In the last two years, Brazil presented record growth in the number of organ transplants and has become the country with the largest number of this kind of procedure executed by public systems in the world.
Figures show that there was a 37% increase between 2002 and 2004, when Brazil reached the figure of 10,920 transplants. In 2002, a total of 7,981 procedures took place.
Between January and March this year, preliminary figures show that a total of 2,500 transplants took place throughout the country.
The kind of transplant that grew most was that of corneas, with an increase of 52.6% – from 3,496, in 2002, to 5,335, in 2004.
The number of donations also rose – from 1,183 in 2003 to 1,408 in 2004 – as did the total of procedures in practically all states.
Twenty-one states and the Federal District, where Brazilian capital Brasília is located, currently have transplant centers. The units in the states of Acre, Rondônia and Tocantins, all in the north of the country, are currently in the phase of implementation.
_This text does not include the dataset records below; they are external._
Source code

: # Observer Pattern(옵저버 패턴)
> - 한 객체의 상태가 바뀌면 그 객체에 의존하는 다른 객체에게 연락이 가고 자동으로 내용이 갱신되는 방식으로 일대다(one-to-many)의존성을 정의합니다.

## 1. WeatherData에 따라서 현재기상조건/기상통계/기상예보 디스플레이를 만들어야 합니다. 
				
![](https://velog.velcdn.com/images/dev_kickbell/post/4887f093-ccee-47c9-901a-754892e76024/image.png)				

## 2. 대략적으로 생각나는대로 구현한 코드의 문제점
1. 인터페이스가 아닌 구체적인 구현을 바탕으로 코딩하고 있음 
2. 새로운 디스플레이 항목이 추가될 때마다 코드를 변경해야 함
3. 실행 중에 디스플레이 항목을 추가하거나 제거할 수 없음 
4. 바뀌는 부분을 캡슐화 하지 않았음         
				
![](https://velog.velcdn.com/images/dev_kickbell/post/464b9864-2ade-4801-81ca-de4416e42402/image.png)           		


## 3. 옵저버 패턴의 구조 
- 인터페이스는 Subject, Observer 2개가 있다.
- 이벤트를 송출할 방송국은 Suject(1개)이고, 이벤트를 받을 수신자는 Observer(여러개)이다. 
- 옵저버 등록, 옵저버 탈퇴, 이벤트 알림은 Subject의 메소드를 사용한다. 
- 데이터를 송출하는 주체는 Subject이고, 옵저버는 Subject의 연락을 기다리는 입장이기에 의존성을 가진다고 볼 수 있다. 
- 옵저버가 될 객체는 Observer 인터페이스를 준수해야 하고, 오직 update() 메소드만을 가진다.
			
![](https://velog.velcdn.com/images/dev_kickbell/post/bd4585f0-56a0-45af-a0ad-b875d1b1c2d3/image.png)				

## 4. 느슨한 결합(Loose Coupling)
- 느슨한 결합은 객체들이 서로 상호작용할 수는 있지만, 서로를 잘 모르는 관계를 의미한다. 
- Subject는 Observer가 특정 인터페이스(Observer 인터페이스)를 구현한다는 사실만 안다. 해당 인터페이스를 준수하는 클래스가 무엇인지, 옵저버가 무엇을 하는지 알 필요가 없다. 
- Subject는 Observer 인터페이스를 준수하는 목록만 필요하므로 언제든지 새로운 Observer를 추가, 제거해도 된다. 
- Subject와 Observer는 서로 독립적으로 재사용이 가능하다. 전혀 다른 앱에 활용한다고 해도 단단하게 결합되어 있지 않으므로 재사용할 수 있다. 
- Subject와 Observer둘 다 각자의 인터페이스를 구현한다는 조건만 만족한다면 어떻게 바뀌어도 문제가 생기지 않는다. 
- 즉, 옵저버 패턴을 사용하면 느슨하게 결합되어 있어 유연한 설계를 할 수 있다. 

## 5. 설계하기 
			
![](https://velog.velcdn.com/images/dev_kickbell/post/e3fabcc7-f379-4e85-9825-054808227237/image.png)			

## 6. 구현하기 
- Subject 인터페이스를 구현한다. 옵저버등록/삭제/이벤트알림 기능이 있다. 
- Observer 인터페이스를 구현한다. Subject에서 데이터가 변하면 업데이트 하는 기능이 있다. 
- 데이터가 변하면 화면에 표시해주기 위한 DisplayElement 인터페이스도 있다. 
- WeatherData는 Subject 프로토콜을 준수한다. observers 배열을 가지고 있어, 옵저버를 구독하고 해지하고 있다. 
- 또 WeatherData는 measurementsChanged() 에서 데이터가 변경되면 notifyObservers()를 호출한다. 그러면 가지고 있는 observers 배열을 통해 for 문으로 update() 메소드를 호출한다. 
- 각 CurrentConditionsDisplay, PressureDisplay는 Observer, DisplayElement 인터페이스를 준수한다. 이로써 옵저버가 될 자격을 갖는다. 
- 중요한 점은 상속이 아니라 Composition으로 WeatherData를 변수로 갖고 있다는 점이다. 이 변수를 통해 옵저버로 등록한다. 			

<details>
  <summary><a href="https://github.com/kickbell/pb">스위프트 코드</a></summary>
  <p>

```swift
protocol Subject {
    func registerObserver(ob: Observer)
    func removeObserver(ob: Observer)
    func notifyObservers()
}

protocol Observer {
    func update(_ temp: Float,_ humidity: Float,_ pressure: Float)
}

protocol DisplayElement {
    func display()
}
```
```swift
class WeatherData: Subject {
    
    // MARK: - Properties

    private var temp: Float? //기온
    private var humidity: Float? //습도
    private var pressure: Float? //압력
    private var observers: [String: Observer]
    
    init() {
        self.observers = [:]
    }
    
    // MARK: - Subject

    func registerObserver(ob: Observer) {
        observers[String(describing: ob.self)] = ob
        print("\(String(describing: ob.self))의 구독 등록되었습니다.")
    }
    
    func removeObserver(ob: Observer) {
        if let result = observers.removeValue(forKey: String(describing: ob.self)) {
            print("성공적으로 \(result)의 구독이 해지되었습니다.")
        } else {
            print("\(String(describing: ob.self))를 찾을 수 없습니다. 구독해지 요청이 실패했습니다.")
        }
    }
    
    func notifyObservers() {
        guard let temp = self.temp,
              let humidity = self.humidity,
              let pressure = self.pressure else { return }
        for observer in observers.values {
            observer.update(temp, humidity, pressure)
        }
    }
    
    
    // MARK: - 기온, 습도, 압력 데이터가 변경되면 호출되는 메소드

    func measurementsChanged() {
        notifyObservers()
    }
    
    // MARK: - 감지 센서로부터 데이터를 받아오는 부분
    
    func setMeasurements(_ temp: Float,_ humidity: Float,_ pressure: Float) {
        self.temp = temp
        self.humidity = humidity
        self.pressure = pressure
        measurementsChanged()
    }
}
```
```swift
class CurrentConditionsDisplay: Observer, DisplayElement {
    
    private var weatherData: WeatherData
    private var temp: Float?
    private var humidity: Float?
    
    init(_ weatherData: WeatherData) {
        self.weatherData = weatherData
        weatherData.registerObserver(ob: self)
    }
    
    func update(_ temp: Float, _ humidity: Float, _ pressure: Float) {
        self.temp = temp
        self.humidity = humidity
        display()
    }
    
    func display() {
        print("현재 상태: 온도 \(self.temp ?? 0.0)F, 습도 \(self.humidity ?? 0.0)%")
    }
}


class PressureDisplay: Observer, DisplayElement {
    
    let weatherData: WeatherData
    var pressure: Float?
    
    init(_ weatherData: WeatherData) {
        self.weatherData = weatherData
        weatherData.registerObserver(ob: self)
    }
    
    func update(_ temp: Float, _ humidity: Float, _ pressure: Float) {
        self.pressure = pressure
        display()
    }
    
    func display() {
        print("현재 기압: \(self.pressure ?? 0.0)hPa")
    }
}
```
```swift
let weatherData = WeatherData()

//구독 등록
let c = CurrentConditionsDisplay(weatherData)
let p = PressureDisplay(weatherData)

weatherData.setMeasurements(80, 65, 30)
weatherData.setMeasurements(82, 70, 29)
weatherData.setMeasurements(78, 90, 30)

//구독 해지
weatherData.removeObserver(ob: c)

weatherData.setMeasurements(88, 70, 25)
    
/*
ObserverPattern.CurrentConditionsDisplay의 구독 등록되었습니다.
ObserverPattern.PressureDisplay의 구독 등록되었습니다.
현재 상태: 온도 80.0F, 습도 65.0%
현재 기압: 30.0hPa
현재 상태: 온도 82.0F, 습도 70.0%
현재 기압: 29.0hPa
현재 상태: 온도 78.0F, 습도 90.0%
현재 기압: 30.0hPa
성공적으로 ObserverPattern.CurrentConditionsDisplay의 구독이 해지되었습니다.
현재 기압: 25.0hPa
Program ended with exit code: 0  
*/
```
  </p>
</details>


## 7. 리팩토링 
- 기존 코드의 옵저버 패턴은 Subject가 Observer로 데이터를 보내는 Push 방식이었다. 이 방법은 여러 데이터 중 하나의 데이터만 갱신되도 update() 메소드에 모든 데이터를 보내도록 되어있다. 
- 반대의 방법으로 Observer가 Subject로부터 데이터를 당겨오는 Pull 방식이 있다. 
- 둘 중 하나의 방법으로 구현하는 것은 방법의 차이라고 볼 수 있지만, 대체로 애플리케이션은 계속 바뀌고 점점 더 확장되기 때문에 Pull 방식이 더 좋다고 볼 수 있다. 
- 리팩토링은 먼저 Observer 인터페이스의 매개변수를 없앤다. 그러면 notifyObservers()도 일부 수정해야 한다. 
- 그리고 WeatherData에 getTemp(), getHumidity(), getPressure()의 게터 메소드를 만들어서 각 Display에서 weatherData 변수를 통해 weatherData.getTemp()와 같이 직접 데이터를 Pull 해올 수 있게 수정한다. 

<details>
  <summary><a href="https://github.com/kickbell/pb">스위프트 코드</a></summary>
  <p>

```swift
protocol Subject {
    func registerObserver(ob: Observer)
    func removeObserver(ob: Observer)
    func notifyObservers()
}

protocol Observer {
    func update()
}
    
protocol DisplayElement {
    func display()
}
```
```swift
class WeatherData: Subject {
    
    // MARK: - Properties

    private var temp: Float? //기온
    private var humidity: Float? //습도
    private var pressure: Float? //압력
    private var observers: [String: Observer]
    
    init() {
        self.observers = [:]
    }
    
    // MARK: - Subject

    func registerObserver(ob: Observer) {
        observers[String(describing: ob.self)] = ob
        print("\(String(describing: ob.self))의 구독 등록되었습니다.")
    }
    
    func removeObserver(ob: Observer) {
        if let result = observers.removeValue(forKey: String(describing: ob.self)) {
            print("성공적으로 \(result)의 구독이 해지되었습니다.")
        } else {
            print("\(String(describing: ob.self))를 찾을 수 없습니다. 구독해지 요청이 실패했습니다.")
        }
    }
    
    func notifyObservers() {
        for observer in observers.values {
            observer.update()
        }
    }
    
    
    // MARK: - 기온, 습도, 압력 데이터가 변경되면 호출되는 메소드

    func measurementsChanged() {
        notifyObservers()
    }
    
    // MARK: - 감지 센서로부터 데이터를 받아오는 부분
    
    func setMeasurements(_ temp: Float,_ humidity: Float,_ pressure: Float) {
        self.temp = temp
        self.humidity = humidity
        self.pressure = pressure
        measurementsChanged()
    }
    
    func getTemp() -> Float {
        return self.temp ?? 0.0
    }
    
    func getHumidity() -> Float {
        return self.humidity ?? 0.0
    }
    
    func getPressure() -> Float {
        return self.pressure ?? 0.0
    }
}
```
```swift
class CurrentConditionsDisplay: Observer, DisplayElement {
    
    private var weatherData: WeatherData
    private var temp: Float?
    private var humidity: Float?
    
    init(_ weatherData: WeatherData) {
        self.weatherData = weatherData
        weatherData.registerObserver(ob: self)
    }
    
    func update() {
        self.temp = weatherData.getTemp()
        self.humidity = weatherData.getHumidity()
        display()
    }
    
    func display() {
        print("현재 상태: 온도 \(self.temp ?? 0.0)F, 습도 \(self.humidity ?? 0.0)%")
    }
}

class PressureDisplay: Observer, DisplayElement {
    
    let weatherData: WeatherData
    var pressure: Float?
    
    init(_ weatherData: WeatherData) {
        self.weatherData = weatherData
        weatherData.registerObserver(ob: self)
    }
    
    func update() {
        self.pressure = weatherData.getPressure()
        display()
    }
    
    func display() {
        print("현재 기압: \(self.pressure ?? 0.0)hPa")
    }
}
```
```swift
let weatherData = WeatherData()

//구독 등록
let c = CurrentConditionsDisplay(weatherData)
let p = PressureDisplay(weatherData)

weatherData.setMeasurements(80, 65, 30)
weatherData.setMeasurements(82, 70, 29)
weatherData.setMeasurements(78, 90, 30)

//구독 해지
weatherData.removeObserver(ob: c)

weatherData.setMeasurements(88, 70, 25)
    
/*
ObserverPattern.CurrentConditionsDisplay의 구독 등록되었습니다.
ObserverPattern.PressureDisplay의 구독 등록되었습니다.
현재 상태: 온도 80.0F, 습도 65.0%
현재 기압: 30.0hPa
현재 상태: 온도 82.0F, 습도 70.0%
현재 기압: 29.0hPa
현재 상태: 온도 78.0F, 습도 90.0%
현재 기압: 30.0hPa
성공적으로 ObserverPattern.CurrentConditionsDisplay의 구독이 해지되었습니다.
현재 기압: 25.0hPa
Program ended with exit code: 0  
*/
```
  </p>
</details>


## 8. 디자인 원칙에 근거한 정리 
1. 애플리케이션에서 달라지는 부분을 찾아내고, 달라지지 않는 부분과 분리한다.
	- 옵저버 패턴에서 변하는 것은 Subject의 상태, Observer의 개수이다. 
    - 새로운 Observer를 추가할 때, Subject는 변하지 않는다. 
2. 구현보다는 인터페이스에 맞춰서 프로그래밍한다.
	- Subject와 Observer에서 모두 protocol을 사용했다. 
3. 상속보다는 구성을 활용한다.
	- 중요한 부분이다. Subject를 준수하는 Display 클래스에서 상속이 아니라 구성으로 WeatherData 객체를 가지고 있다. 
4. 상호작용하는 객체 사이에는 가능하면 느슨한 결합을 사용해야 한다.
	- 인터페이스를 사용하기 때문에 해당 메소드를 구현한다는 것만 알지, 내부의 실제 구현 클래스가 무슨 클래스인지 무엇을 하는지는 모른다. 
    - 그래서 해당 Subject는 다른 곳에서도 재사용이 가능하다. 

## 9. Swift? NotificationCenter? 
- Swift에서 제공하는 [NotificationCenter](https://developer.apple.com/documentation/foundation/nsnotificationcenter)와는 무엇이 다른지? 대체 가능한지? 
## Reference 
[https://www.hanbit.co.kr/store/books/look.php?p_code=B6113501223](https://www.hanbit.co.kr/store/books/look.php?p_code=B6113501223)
The Ministry of Health relates this increase to greater public awareness and to the participation of the society in the donation and transplant process, and also mentions campaigns providing incentives to donations.
The public health network counts on 1,260 medical teams and 551 units registered for transplants. In 2004, approximately US$ 167.1 million were turned to organ and tissue transplants.
This value is 16.61% greater than the US$ 143.3 million invested in the previous year. Currently, a transplant costs, on average, US$ 14,600 to the Brazilian Unified Health System (SUS).